__The task__:
Copy exactly the lines of the data below that run from the line holding "- JavaScript" through the line holding "## 📝 License", both ends included.

__Records from a data collection__:
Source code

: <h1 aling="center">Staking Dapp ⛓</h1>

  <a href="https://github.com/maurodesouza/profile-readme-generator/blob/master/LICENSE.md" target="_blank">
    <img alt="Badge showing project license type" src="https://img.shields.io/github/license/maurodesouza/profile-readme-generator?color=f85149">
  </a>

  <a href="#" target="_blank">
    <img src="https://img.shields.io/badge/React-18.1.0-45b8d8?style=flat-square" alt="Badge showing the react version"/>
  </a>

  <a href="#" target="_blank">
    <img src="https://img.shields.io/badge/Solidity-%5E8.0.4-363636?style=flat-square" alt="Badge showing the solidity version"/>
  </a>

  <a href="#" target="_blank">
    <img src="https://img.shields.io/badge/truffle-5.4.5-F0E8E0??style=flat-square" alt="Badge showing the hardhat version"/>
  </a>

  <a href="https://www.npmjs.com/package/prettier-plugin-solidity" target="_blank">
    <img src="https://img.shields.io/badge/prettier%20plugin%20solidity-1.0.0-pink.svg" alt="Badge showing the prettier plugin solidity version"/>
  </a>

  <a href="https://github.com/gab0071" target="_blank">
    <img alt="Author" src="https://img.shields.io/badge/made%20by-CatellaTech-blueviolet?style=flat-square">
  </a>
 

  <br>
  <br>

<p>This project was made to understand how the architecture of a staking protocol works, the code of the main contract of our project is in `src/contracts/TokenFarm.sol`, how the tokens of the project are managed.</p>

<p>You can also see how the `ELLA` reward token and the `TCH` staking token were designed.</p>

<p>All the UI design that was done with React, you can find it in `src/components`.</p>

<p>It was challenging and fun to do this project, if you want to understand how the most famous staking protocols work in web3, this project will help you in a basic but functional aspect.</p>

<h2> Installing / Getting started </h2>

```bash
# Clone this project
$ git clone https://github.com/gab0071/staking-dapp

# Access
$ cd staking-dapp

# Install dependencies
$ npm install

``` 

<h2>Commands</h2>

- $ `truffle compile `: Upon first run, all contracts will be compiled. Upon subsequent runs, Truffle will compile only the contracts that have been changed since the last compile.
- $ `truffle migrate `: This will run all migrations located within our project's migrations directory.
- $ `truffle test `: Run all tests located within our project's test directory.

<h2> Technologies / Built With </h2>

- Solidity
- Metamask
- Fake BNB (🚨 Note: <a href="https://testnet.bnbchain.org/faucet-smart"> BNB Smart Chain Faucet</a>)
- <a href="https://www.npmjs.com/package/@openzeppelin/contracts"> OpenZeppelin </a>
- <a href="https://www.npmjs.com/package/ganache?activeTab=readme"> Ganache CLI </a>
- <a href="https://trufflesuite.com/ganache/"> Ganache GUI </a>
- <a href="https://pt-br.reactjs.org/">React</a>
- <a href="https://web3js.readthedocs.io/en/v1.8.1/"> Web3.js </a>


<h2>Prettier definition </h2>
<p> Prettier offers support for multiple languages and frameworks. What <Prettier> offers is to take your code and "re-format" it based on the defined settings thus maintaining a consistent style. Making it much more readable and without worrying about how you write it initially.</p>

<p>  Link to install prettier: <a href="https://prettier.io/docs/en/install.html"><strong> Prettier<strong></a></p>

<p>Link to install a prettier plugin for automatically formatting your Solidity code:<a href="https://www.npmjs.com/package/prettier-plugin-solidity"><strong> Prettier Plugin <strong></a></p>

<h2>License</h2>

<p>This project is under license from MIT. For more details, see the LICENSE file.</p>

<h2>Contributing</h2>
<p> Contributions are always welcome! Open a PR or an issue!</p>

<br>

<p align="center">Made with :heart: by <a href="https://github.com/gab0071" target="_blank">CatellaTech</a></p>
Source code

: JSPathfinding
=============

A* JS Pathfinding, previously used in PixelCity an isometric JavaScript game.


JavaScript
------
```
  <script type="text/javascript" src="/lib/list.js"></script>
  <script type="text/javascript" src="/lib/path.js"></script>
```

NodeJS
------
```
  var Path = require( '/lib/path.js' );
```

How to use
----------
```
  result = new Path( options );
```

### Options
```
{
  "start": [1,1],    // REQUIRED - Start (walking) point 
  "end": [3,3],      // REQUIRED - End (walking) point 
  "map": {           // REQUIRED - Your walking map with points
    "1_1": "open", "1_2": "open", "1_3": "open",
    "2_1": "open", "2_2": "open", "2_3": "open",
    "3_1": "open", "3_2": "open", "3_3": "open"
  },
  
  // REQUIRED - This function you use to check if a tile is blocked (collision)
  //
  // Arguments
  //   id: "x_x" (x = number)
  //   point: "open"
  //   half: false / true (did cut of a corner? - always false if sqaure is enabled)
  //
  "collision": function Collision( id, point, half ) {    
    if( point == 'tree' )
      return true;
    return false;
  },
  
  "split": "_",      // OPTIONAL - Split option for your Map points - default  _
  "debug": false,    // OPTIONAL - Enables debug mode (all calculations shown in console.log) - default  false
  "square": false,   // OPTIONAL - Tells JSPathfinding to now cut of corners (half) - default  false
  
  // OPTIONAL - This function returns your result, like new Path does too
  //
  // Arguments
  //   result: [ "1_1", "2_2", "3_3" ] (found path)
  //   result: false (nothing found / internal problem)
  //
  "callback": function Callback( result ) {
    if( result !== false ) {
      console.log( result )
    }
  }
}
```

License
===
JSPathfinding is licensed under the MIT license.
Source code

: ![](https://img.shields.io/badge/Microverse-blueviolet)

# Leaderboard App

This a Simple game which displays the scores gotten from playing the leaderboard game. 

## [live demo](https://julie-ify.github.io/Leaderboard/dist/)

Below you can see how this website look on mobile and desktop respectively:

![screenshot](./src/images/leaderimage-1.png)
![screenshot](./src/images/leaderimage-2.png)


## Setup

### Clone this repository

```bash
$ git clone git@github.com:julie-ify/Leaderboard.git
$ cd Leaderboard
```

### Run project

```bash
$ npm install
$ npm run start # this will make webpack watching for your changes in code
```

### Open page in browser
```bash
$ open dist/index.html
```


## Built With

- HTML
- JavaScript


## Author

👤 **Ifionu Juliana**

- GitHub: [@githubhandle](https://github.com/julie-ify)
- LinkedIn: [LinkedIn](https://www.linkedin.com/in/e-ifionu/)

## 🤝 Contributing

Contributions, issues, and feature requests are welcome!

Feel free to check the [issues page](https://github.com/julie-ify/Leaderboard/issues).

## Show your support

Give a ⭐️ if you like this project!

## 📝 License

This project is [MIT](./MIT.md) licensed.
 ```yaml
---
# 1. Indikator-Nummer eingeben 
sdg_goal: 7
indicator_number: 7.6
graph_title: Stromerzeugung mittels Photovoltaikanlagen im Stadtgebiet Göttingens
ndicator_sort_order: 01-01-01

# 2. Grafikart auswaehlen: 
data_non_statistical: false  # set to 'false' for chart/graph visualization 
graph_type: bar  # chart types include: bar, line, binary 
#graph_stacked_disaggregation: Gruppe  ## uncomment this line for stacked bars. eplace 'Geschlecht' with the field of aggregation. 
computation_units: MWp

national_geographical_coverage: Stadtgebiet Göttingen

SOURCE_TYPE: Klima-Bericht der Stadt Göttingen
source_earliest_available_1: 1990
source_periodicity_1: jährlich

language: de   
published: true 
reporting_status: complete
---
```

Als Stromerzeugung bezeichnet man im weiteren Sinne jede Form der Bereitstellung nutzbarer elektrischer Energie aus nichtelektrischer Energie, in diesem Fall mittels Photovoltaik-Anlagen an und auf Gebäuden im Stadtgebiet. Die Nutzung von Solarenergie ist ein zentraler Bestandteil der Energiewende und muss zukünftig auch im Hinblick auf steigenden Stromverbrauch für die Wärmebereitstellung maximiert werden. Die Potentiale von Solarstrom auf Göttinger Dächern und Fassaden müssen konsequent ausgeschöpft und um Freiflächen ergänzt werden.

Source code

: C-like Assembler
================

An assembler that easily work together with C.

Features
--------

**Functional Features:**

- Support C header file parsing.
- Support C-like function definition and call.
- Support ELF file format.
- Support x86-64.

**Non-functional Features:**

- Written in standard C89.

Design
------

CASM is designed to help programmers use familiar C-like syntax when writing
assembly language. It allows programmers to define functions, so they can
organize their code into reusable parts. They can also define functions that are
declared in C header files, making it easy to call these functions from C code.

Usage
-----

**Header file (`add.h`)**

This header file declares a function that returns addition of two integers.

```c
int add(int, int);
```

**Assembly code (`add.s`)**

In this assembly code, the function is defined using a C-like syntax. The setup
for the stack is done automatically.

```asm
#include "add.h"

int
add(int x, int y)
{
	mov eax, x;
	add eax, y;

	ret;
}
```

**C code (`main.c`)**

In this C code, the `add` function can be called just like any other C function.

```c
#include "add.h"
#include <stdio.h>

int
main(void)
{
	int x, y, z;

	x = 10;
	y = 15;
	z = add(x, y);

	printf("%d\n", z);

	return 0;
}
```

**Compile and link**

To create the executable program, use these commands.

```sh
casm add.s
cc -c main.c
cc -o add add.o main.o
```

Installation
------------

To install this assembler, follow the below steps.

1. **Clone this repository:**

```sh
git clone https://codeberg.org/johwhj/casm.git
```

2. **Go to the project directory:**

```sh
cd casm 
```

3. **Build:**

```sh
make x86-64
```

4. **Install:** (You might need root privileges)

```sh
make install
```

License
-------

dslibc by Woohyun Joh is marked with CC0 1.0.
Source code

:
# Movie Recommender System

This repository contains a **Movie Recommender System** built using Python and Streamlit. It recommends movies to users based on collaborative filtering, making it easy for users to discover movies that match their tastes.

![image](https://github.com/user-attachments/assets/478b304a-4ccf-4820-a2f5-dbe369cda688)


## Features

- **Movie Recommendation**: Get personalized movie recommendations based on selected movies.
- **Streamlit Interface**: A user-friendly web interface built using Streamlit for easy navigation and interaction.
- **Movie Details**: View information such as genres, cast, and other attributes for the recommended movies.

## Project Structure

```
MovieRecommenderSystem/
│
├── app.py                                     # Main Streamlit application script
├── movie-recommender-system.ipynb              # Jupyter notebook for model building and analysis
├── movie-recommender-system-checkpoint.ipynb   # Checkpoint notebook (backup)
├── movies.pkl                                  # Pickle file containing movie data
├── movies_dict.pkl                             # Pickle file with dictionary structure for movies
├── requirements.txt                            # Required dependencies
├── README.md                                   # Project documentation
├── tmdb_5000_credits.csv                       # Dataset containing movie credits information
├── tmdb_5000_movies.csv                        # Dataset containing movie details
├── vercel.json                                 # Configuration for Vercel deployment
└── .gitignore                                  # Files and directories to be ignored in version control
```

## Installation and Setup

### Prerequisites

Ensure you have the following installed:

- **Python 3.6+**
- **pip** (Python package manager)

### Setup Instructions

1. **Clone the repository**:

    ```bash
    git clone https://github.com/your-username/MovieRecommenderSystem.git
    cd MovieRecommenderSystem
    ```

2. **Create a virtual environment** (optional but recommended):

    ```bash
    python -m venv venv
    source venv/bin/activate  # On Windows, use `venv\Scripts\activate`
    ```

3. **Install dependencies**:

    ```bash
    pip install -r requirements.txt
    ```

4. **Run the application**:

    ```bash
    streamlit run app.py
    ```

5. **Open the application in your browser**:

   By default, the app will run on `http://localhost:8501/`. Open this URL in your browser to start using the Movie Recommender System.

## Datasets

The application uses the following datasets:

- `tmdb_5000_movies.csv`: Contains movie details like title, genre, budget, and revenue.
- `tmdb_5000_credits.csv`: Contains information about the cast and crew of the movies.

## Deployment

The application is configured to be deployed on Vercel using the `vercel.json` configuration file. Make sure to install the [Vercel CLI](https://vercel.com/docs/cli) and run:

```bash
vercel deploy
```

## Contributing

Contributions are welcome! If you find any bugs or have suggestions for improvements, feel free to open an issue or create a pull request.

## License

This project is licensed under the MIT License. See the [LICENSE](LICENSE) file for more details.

__Response to this task__:
- JavaScript


## Author

👤 **Ifionu Juliana**

- GitHub: [@githubhandle](https://github.com/julie-ify)
- LinkedIn: [LinkedIn](https://www.linkedin.com/in/e-ifionu/)

## 🤝 Contributing

Contributions, issues, and feature requests are welcome!

Feel free to check the [issues page](https://github.com/julie-ify/Leaderboard/issues).

## Show your support

Give a ⭐️ if you like this project!

## 📝 License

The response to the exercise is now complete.